The expected answer is a verbatim transcription of the lines below, beginning with the first and ending with the line that holds "What are the", without pictures.
-- Data in this exercise follows --
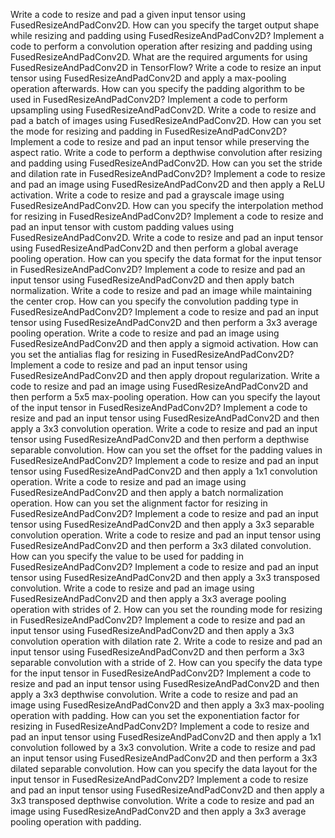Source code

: Write a code to resize and pad a given input tensor using FusedResizeAndPadConv2D.
How can you specify the target output shape while resizing and padding using FusedResizeAndPadConv2D?
Implement a code to perform a convolution operation after resizing and padding using FusedResizeAndPadConv2D.
What are the required arguments for using FusedResizeAndPadConv2D in TensorFlow?
Write a code to resize an input tensor using FusedResizeAndPadConv2D and apply a max-pooling operation afterwards.
How can you specify the padding algorithm to be used in FusedResizeAndPadConv2D?
Implement a code to perform upsampling using FusedResizeAndPadConv2D.
Write a code to resize and pad a batch of images using FusedResizeAndPadConv2D.
How can you set the mode for resizing and padding in FusedResizeAndPadConv2D?
Implement a code to resize and pad an input tensor while preserving the aspect ratio.
Write a code to perform a depthwise convolution after resizing and padding using FusedResizeAndPadConv2D.
How can you set the stride and dilation rate in FusedResizeAndPadConv2D?
Implement a code to resize and pad an image using FusedResizeAndPadConv2D and then apply a ReLU activation.
Write a code to resize and pad a grayscale image using FusedResizeAndPadConv2D.
How can you specify the interpolation method for resizing in FusedResizeAndPadConv2D?
Implement a code to resize and pad an input tensor with custom padding values using FusedResizeAndPadConv2D.
Write a code to resize and pad an input tensor using FusedResizeAndPadConv2D and then perform a global average pooling operation.
How can you specify the data format for the input tensor in FusedResizeAndPadConv2D?
Implement a code to resize and pad an input tensor using FusedResizeAndPadConv2D and then apply batch normalization.
Write a code to resize and pad an image while maintaining the center crop.
How can you specify the convolution padding type in FusedResizeAndPadConv2D?
Implement a code to resize and pad an input tensor using FusedResizeAndPadConv2D and then perform a 3x3 average pooling operation.
Write a code to resize and pad an image using FusedResizeAndPadConv2D and then apply a sigmoid activation.
How can you set the antialias flag for resizing in FusedResizeAndPadConv2D?
Implement a code to resize and pad an input tensor using FusedResizeAndPadConv2D and then apply dropout regularization.
Write a code to resize and pad an image using FusedResizeAndPadConv2D and then perform a 5x5 max-pooling operation.
How can you specify the layout of the input tensor in FusedResizeAndPadConv2D?
Implement a code to resize and pad an input tensor using FusedResizeAndPadConv2D and then apply a 3x3 convolution operation.
Write a code to resize and pad an input tensor using FusedResizeAndPadConv2D and then perform a depthwise separable convolution.
How can you set the offset for the padding values in FusedResizeAndPadConv2D?
Implement a code to resize and pad an input tensor using FusedResizeAndPadConv2D and then apply a 1x1 convolution operation.
Write a code to resize and pad an image using FusedResizeAndPadConv2D and then apply a batch normalization operation.
How can you set the alignment factor for resizing in FusedResizeAndPadConv2D?
Implement a code to resize and pad an input tensor using FusedResizeAndPadConv2D and then apply a 3x3 separable convolution operation.
Write a code to resize and pad an input tensor using FusedResizeAndPadConv2D and then perform a 3x3 dilated convolution.
How can you specify the value to be used for padding in FusedResizeAndPadConv2D?
Implement a code to resize and pad an input tensor using FusedResizeAndPadConv2D and then apply a 3x3 transposed convolution.
Write a code to resize and pad an image using FusedResizeAndPadConv2D and then apply a 3x3 average pooling operation with strides of 2.
How can you set the rounding mode for resizing in FusedResizeAndPadConv2D?
Implement a code to resize and pad an input tensor using FusedResizeAndPadConv2D and then apply a 3x3 convolution operation with dilation rate 2.
Write a code to resize and pad an input tensor using FusedResizeAndPadConv2D and then perform a 3x3 separable convolution with a stride of 2.
How can you specify the data type for the input tensor in FusedResizeAndPadConv2D?
Implement a code to resize and pad an input tensor using FusedResizeAndPadConv2D and then apply a 3x3 depthwise convolution.
Write a code to resize and pad an image using FusedResizeAndPadConv2D and then apply a 3x3 max-pooling operation with padding.
How can you set the exponentiation factor for resizing in FusedResizeAndPadConv2D?
Implement a code to resize and pad an input tensor using FusedResizeAndPadConv2D and then apply a 1x1 convolution followed by a 3x3 convolution.
Write a code to resize and pad an input tensor using FusedResizeAndPadConv2D and then perform a 3x3 dilated separable convolution.
How can you specify the data layout for the input tensor in FusedResizeAndPadConv2D?
Implement a code to resize and pad an input tensor using FusedResizeAndPadConv2D and then apply a 3x3 transposed depthwise convolution.
Write a code to resize and pad an image using FusedResizeAndPadConv2D and then apply a 3x3 average pooling operation with padding.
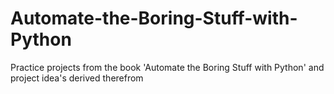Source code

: # Automate-the-Boring-Stuff-with-Python
Practice projects from the book 'Automate the Boring Stuff with Python' and project idea's derived therefrom
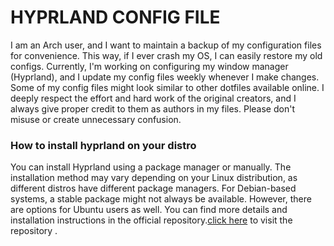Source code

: # HYPRLAND CONFIG FILE

I am an Arch user, and I want to maintain a backup of my configuration files for convenience. This way, if I ever crash my OS, I can easily restore my old configs. Currently, I'm working on configuring my window manager (Hyprland), and I update my config files weekly whenever I make changes. Some of my config files might look similar to other dotfiles available online. I deeply respect the effort and hard work of the original creators, and I always give proper credit to them as authors in my files. Please don't misuse or create unnecessary confusion.

### How to install hyprland on your distro

You can install Hyprland using a package manager or manually. The installation method may vary depending on your Linux distribution, as different distros have different package managers. For Debian-based systems, a stable package might not always be available. However, there are options for Ubuntu users as well. You can find more details and installation instructions in the official repository.[click here](https://github.com/JaKooLit/Debian-Hyprland) to visit the repository .
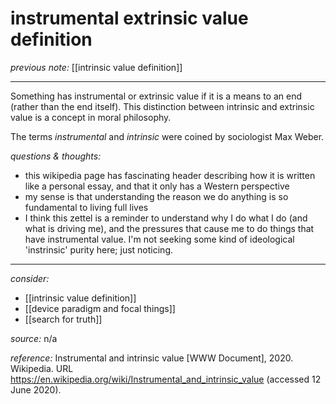# instrumental extrinsic value definition

_previous note:_  [[intrinsic value definition]]

---

Something has instrumental or extrinsic value if it is a means to an end (rather than the end itself). This distinction between intrinsic and extrinsic value is a concept in moral philosophy.

The terms _instrumental_ and _intrinsic_ were coined by sociologist Max Weber.


_questions & thoughts:_

- this wikipedia page has fascinating header describing how it is written like a personal essay, and that it only has a Western perspective
- my sense is that understanding the reason we do anything is so fundamental to living full lives
- I think this zettel is a reminder to understand why I do what I do (and what is driving me), and the pressures that cause me to do things that have instrumental value. I'm not seeking some kind of ideological 'instrinsic' purity here; just noticing.

--- 

_consider:_ 

- [[intrinsic value definition]]
- [[device paradigm and focal things]]
- [[search for truth]]


_source:_ n/a     

_reference:_ Instrumental and intrinsic value [WWW Document], 2020. Wikipedia. URL <https://en.wikipedia.org/wiki/Instrumental_and_intrinsic_value> (accessed 12 June 2020).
-- Data in this exercise concluded --
> Response
Source code

: Write a code to resize and pad a given input tensor using FusedResizeAndPadConv2D.
How can you specify the target output shape while resizing and padding using FusedResizeAndPadConv2D?
Implement a code to perform a convolution operation after resizing and padding using FusedResizeAndPadConv2D.
What are the required arguments for using FusedResizeAndPadConv2D in TensorFlow?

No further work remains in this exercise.